Saved data entries:
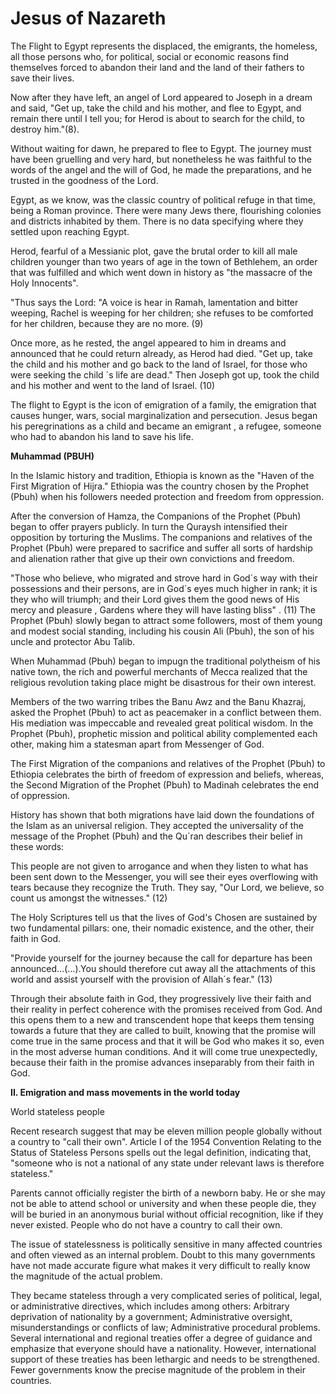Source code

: Jesus of Nazareth
=================

The Flight to Egypt represents the displaced, the emigrants, the
homeless, all those persons who, for political, social or economic
reasons find themselves forced to abandon their land and the land of
their fathers to save their lives.

Now after they have left, an angel of Lord appeared to Joseph in a
dream and said, "Get up, take the child and his mother, and flee to
Egypt, and remain there until I tell you; for Herod is about to search
for the child, to destroy him."(8).

Without waiting for dawn, he prepared to flee to Egypt. The journey
must have been gruelling and very hard, but nonetheless he was faithful
to the words of the angel and the will of God, he made the preparations,
and he trusted in the goodness of the Lord.

Egypt, as we know, was the classic country of political refuge in that
time, being a Roman province. There were many Jews there, flourishing
colonies and districts inhabited by them. There is no data specifying
where they settled upon reaching Egypt.

Herod, fearful of a Messianic plot, gave the brutal order to kill all
male children younger than two years of age in the town of Bethlehem, an
order that was fulfilled and which went down in history as "the massacre
of the Holy Innocents".

"Thus says the Lord: "A voice is hear in Ramah, lamentation and bitter
weeping, Rachel is weeping for her children; she refuses to be comforted
for her children, because they are no more. (9)

Once more, as he rested, the angel appeared to him in dreams and
announced that he could return already, as Herod had died. "Get up, take
the child and his mother and go back to the land of Israel, for those
who were seeking the child ´s life are dead." Then Joseph got up, took
the child and his mother and went to the land of Israel. (10)

The flight to Egypt is the icon of emigration of a family, the
emigration that causes hunger, wars, social marginalization and
persecution. Jesus began his peregrinations as a child and became an
emigrant , a refugee, someone who had to abandon his land to save his
life.


**Muhammad (PBUH)**

In the Islamic history and tradition, Ethiopia is known as the "Haven
of the First Migration of Hijra." Ethiopia was the country chosen by the
Prophet (Pbuh) when his followers needed protection and freedom from
oppression.

After the conversion of Hamza, the Companions of the Prophet (Pbuh)
began to offer prayers publicly. In turn the Quraysh intensified their
opposition by torturing the Muslims. The companions and relatives of the
Prophet (Pbuh) were prepared to sacrifice and suffer all sorts of
hardship and alienation rather that give up their own convictions and
freedom.

"Those who believe, who migrated and strove hard in God´s way with
their possessions and their persons, are in God´s eyes much higher in
rank; it is they who will triumph; and their Lord gives them the good
news of His mercy and pleasure , Gardens where they will have lasting
bliss" . (11) The Prophet (Pbuh) slowly began to attract some followers,
most of them young and modest social standing, including his cousin Ali
(Pbuh), the son of his uncle and protector Abu Talib.

When Muhammad (Pbuh) began to impugn the traditional polytheism of his
native town, the rich and powerful merchants of Mecca realized that the
religious revolution taking place might be disastrous for their own
interest.

Members of the two warring tribes the Banu Awz and the Banu Khazraj,
asked the Prophet (Pbuh) to act as peacemaker in a conflict between
them. His mediation was impeccable and revealed great political wisdom.
In the Prophet (Pbuh), prophetic mission and political ability
complemented each other, making him a statesman apart from Messenger of
God.

The First Migration of the companions and relatives of the Prophet
(Pbuh) to Ethiopia celebrates the birth of freedom of expression and
beliefs, whereas, the Second Migration of the Prophet (Pbuh) to Madinah
celebrates the end of oppression.

History has shown that both migrations have laid down the foundations
of the Islam as an universal religion. They accepted the universality of
the message of the Prophet (Pbuh) and the Qu´ran describes their belief
in these words:

This people are not given to arrogance and when they listen to what has
been sent down to the Messenger, you will see their eyes overflowing
with tears because they recognize the Truth. They say, "Our Lord, we
believe, so count us amongst the witnesses." (12)

The Holy Scriptures tell us that the lives of God's Chosen are
sustained by two fundamental pillars: one, their nomadic existence, and
the other, their faith in God.

"Provide yourself for the journey because the call for departure has
been announced…(…).You should therefore cut away all the attachments of
this world and assist yourself with the provision of Allah´s fear."
(13)

Through their absolute faith in God, they progressively live their
faith and their reality in perfect coherence with the promises received
from God. And this opens them to a new and transcendent hope that keeps
them tensing towards a future that they are called to built, knowing
that the promise will come true in the same process and that it will be
God who makes it so, even in the most adverse human conditions. And it
will come true unexpectedly, because their faith in the promise advances
inseparably from their faith in God.


**II. Emigration and mass movements in the world today**

World stateless people

Recent research suggest that may be eleven million people globally
without a country to "call their own". Article I of the 1954 Convention
Relating to the Status of Stateless Persons spells out the legal
definition, indicating that, "someone who is not a national of any state
under relevant laws is therefore stateless."

Parents cannot officially register the birth of a newborn baby. He or
she may not be able to attend school or university and when these people
die, they will be buried in an anonymous burial without official
recognition, like if they never existed. People who do not have a
country to call their own.

The issue of statelessness is politically sensitive in many affected
countries and often viewed as an internal problem. Doubt to this many
governments have not made accurate figure what makes it very difficult
to really know the magnitude of the actual problem.

They became stateless through a very complicated series of political,
legal, or administrative directives, which includes among others:
Arbitrary deprivation of nationality by a government; Administrative
oversight, misunderstandings or conflicts of law; Administrative
procedural problems. Several international and regional treaties offer a
degree of guidance and emphasize that everyone should have a
nationality. However, international support of these treaties has been
lethargic and needs to be strengthened. Fewer governments know the
precise magnitude of the problem in their countries.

DIRECTIONS FOR THIS TASK ::
What is needed is a word-for-word restatement of the entries, minus any pictures.

ANSWER TO THE EXERCISE ::
Source code

: Jesus of Nazareth
=================

The Flight to Egypt represents the displaced, the emigrants, the
homeless, all those persons who, for political, social or economic
reasons find themselves forced to abandon their land and the land of
their fathers to save their lives.

Now after they have left, an angel of Lord appeared to Joseph in a
dream and said, "Get up, take the child and his mother, and flee to
Egypt, and remain there until I tell you; for Herod is about to search
for the child, to destroy him."(8).

Without waiting for dawn, he prepared to flee to Egypt. The journey
must have been gruelling and very hard, but nonetheless he was faithful
to the words of the angel and the will of God, he made the preparations,
and he trusted in the goodness of the Lord.

Egypt, as we know, was the classic country of political refuge in that
time, being a Roman province. There were many Jews there, flourishing
colonies and districts inhabited by them. There is no data specifying
where they settled upon reaching Egypt.

Herod, fearful of a Messianic plot, gave the brutal order to kill all
male children younger than two years of age in the town of Bethlehem, an
order that was fulfilled and which went down in history as "the massacre
of the Holy Innocents".

"Thus says the Lord: "A voice is hear in Ramah, lamentation and bitter
weeping, Rachel is weeping for her children; she refuses to be comforted
for her children, because they are no more. (9)

Once more, as he rested, the angel appeared to him in dreams and
announced that he could return already, as Herod had died. "Get up, take
the child and his mother and go back to the land of Israel, for those
who were seeking the child ´s life are dead." Then Joseph got up, took
the child and his mother and went to the land of Israel. (10)

The flight to Egypt is the icon of emigration of a family, the
emigration that causes hunger, wars, social marginalization and
persecution. Jesus began his peregrinations as a child and became an
emigrant , a refugee, someone who had to abandon his land to save his
life.


**Muhammad (PBUH)**

In the Islamic history and tradition, Ethiopia is known as the "Haven
of the First Migration of Hijra." Ethiopia was the country chosen by the
Prophet (Pbuh) when his followers needed protection and freedom from
oppression.

After the conversion of Hamza, the Companions of the Prophet (Pbuh)
began to offer prayers publicly. In turn the Quraysh intensified their
opposition by torturing the Muslims. The companions and relatives of the
Prophet (Pbuh) were prepared to sacrifice and suffer all sorts of
hardship and alienation rather that give up their own convictions and
freedom.

"Those who believe, who migrated and strove hard in God´s way with
their possessions and their persons, are in God´s eyes much higher in
rank; it is they who will triumph; and their Lord gives them the good
news of His mercy and pleasure , Gardens where they will have lasting
bliss" . (11) The Prophet (Pbuh) slowly began to attract some followers,
most of them young and modest social standing, including his cousin Ali
(Pbuh), the son of his uncle and protector Abu Talib.

When Muhammad (Pbuh) began to impugn the traditional polytheism of his
native town, the rich and powerful merchants of Mecca realized that the
religious revolution taking place might be disastrous for their own
interest.

Members of the two warring tribes the Banu Awz and the Banu Khazraj,
asked the Prophet (Pbuh) to act as peacemaker in a conflict between
them. His mediation was impeccable and revealed great political wisdom.
In the Prophet (Pbuh), prophetic mission and political ability
complemented each other, making him a statesman apart from Messenger of
God.

The First Migration of the companions and relatives of the Prophet
(Pbuh) to Ethiopia celebrates the birth of freedom of expression and
beliefs, whereas, the Second Migration of the Prophet (Pbuh) to Madinah
celebrates the end of oppression.

History has shown that both migrations have laid down the foundations
of the Islam as an universal religion. They accepted the universality of
the message of the Prophet (Pbuh) and the Qu´ran describes their belief
in these words:

This people are not given to arrogance and when they listen to what has
been sent down to the Messenger, you will see their eyes overflowing
with tears because they recognize the Truth. They say, "Our Lord, we
believe, so count us amongst the witnesses." (12)

The Holy Scriptures tell us that the lives of God's Chosen are
sustained by two fundamental pillars: one, their nomadic existence, and
the other, their faith in God.

"Provide yourself for the journey because the call for departure has
been announced…(…).You should therefore cut away all the attachments of
this world and assist yourself with the provision of Allah´s fear."
(13)

Through their absolute faith in God, they progressively live their
faith and their reality in perfect coherence with the promises received
from God. And this opens them to a new and transcendent hope that keeps
them tensing towards a future that they are called to built, knowing
that the promise will come true in the same process and that it will be
God who makes it so, even in the most adverse human conditions. And it
will come true unexpectedly, because their faith in the promise advances
inseparably from their faith in God.


**II. Emigration and mass movements in the world today**

World stateless people

Recent research suggest that may be eleven million people globally
without a country to "call their own". Article I of the 1954 Convention
Relating to the Status of Stateless Persons spells out the legal
definition, indicating that, "someone who is not a national of any state
under relevant laws is therefore stateless."

Parents cannot officially register the birth of a newborn baby. He or
she may not be able to attend school or university and when these people
die, they will be buried in an anonymous burial without official
recognition, like if they never existed. People who do not have a
country to call their own.

The issue of statelessness is politically sensitive in many affected
countries and often viewed as an internal problem. Doubt to this many
governments have not made accurate figure what makes it very difficult
to really know the magnitude of the actual problem.

They became stateless through a very complicated series of political,
legal, or administrative directives, which includes among others:
Arbitrary deprivation of nationality by a government; Administrative
oversight, misunderstandings or conflicts of law; Administrative
procedural problems. Several international and regional treaties offer a
degree of guidance and emphasize that everyone should have a
nationality. However, international support of these treaties has been
lethargic and needs to be strengthened. Fewer governments know the
precise magnitude of the problem in their countries.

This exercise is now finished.